I think it’s odd that he names them “New.” I didn’t think atheism changed all that much to be quantified “old” from “new.” I haven’t read his article but based on what is said here, his book seems hyper-defensive. Reminds me of some religious people I know who cannot stand to have their beliefs challenged in any form.
I’m familiar with the trade-off rationale, humans do that in many different situations and I agree with the basic idea. I wonder, though, whether religious fundamentalists would actually stop at the acceptable (obviously a subjective meaning) trade-off level so the longer conflict would end. In my opinion, it seems inherent within fundamental religions that conflict with the “outside” world is vital to the basic belief system of said religions.
Hedges did not invent the term “new atheist” or “new atheism.” That’s something that people have come up with in the wake of all the recent books by Dawkins, Dennett, Harris, and Hitchens.
That atheists have made the mainstream, are writing bestselling books, are attracting attention, and are demanding both recognition and understanding is, apparently, “new.”
In my opinion, though, the “new atheist” and “new atheism” monikers are bandied mostly by people who mean to say two things: (1) these atheists aren’t saying anything new, so don’t pay any attention to them (i.e., I think it’s kind of a sarcastic label, in some sense); and (2) these atheists are just no-god fundamentalists, so don’t pay any attention to them, because we all know that fundamentalists of any kind are bad (i.e., I think it’s also kind of a dismissive label).

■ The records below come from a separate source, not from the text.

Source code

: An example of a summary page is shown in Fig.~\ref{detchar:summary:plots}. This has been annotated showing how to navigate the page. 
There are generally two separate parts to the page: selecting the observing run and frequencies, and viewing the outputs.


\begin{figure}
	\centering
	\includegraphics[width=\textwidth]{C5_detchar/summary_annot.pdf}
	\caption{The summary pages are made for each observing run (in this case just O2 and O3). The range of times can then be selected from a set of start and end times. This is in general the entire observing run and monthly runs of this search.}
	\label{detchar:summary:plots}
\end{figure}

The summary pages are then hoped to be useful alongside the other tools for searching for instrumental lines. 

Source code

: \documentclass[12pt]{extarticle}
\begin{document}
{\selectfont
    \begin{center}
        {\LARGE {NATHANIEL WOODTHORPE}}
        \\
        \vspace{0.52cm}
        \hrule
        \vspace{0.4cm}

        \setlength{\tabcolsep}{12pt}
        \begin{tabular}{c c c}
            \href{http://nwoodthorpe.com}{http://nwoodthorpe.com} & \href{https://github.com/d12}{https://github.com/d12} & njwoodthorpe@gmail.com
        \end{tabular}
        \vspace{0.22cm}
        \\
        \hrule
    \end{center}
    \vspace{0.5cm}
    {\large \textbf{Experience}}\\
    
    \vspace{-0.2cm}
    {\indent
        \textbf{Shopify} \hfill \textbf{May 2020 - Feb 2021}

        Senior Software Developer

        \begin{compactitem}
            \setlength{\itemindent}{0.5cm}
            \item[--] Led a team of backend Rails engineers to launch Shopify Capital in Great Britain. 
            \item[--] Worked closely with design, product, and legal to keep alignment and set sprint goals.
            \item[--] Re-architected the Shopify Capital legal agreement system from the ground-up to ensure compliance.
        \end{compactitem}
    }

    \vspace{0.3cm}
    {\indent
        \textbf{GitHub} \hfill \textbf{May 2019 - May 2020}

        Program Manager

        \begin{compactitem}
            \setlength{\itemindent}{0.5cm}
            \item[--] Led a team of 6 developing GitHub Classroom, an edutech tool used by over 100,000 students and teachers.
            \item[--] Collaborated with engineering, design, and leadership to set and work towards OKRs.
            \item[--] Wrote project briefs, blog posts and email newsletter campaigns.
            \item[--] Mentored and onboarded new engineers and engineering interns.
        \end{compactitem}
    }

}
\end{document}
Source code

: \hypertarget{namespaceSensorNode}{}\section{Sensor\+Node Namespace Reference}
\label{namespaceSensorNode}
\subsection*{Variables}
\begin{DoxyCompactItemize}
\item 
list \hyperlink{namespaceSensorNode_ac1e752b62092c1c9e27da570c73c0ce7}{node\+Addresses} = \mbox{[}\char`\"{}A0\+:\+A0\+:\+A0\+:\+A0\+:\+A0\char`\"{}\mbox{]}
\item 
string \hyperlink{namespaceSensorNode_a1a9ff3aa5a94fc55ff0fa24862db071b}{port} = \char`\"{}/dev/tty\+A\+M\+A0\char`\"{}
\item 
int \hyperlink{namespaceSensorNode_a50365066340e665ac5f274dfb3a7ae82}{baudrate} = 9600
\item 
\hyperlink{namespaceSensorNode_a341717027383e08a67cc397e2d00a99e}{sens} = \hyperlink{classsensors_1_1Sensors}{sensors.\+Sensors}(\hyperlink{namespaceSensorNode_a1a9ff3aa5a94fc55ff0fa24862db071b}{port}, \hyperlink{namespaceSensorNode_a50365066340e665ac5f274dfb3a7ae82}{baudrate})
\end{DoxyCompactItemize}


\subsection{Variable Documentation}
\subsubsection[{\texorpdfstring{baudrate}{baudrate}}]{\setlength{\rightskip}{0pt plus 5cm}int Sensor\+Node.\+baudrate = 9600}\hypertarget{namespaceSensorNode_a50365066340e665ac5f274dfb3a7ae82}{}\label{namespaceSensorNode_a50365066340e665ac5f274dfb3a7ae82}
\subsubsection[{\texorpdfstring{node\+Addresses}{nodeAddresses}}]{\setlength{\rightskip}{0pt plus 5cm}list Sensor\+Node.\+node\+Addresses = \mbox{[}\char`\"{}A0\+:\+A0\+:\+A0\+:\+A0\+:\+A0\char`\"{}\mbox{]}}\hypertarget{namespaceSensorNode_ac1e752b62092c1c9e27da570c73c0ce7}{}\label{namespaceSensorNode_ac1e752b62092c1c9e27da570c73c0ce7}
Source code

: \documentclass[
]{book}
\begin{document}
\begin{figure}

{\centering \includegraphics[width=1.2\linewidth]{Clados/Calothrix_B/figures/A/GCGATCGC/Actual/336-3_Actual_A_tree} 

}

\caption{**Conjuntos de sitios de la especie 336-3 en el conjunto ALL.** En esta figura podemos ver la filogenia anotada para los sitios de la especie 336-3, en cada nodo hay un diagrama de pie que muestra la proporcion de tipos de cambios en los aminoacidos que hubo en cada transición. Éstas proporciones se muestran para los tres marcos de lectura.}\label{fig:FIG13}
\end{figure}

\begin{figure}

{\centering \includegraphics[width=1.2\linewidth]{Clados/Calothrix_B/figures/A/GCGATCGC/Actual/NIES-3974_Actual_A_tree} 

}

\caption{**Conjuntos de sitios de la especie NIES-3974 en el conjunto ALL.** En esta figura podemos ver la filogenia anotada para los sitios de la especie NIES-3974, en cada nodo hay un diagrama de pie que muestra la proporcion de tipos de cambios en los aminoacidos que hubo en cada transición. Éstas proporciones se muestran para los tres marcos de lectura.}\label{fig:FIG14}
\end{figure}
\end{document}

The reason I have that impression is that every single article I’ve read that refers to “new atheists” or “new atheism” does so in a dismissive and derogatory way. Their arguments almost always come down to the same two things that Hedges “offers”: (1) pointing and whining and expecting everyone else to agree; and (2) grossly misrepresenting what atheists are about.
It’s pretty standard stuff in the realm of religion. Any time somebody comes along with ideas that challenge a dominant religious perspective, that’s what the dominant people do.